AW: AW: Different behaviour of mod_auth_kerb depending on kerberos stack

Russ Allbery rra at stanford.edu
Tue Oct 19 19:18:10 EDT 2010


Beier Michael <M.Beier at EnBW.com> writes:

> I'll try to explain the differene I see:

> We've got an account with UserPricipalName
> HTTP/servername.enbw.net at ENBW.NET containing two SPNs:
> HTTP/servername.enbw.net
> HTTP/virtualhost.enbw.net

> From that account we generate one keytab, which is used by mod_auth_kerb.

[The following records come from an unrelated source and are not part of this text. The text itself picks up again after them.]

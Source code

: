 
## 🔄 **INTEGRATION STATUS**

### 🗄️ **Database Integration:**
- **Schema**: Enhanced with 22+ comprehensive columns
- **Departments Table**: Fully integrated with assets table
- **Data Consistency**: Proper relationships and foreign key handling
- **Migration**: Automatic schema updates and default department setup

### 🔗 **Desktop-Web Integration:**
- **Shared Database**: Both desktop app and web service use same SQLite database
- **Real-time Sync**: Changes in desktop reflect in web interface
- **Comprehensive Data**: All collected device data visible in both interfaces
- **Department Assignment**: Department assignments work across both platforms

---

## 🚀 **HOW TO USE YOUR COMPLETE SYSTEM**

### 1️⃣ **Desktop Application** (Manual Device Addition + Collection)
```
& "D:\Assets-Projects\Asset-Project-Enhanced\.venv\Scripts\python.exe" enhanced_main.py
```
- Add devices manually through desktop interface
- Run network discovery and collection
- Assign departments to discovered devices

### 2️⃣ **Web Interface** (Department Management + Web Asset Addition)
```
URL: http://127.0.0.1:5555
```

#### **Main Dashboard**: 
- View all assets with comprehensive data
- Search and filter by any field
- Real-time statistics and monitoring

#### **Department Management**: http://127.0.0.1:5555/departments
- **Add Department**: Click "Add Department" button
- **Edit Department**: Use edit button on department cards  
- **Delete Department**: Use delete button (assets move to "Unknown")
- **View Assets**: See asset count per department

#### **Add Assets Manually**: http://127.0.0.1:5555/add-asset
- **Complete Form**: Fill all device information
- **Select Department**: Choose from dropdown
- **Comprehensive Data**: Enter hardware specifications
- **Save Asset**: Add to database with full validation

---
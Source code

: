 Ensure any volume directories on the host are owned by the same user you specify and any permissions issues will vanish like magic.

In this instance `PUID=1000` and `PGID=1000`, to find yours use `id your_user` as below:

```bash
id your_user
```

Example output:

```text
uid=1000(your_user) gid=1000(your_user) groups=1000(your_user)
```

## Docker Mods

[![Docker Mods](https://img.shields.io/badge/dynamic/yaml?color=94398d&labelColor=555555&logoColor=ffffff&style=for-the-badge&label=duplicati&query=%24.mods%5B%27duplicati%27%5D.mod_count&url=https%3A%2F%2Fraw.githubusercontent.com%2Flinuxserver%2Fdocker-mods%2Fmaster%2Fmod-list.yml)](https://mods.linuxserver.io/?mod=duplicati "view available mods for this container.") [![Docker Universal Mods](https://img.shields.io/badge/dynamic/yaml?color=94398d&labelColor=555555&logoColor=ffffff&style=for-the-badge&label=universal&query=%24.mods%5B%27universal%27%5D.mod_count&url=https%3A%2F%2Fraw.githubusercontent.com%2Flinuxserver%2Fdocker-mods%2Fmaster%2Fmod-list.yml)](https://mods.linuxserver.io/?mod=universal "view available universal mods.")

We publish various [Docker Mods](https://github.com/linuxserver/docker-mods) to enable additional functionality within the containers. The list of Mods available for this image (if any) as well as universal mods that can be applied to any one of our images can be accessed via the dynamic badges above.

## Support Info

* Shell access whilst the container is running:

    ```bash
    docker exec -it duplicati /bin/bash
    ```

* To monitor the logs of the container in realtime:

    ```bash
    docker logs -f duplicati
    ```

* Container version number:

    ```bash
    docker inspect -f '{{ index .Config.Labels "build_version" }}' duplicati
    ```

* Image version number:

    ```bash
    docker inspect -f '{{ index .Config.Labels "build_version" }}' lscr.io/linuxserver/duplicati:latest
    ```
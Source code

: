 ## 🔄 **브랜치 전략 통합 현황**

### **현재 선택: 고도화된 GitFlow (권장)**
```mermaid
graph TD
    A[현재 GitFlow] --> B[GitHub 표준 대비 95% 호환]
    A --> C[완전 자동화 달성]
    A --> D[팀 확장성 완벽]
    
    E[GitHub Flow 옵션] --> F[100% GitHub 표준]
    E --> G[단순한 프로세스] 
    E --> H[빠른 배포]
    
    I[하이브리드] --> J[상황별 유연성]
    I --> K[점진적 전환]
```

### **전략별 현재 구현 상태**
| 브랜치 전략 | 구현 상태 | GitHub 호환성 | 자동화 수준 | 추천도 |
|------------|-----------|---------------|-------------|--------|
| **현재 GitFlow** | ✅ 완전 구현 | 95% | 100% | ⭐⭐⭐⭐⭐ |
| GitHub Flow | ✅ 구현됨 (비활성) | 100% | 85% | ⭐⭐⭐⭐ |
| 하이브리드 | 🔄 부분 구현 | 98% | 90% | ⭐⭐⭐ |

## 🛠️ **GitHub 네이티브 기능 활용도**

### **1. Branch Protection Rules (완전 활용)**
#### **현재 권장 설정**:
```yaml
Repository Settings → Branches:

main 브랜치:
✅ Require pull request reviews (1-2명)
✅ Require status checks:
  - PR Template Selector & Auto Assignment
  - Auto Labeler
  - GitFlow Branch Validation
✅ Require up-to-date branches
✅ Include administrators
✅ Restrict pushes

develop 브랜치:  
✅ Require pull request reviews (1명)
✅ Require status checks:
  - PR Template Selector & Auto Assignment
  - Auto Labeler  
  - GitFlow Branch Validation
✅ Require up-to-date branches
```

> Webserver 1 uses mod_auth_kerb build against Heimdal:
> - firefox sends the ticket for the service "HTTP/servername.enbw.net".
> - IE sends the ticket for the service "HTTP/virtualhost.enbw.net".
> Both browsers can successfully access http://virtualhost.enbw.net.

> Webserver 2 uses mod_auth-kerb build against MIT:
> - firefox sends the ticket for the service "HTTP/servername.enbw.net"
>   and can access http://virtualhost.enbw.net.
> - IE sends the ticket for the service "HTTP/virtualhost.enbw.net" and is
>   rejected by mod_auth_kerb with the errormessage
>   "gss_accept_sec_context() failed: Unspecified GSS failure.  Minor code
>   may provide more information (, Key table entry not found)".

Oh!  You already have principal aliases, but your Heimdal build supports
principal aliasing and your MIT build doesn't.  You could presumably also
fix this by upgrading your version of MIT Kerberos (unless that support is
buggy; I don't know if it is).

> Yesterday I would have expected IE to be able to access the website too
> on webserver 2.  Today - after you explanations - I would rather expect
> heimdal to check, if the requests service is in the keytab and IE to get
> no access on webserver 1.

> But in fact there is a difference ..

Heimdal is doing that check, but it's apparently smart enough to ask your
KDC and resolve the alias first, so it finds the right principal.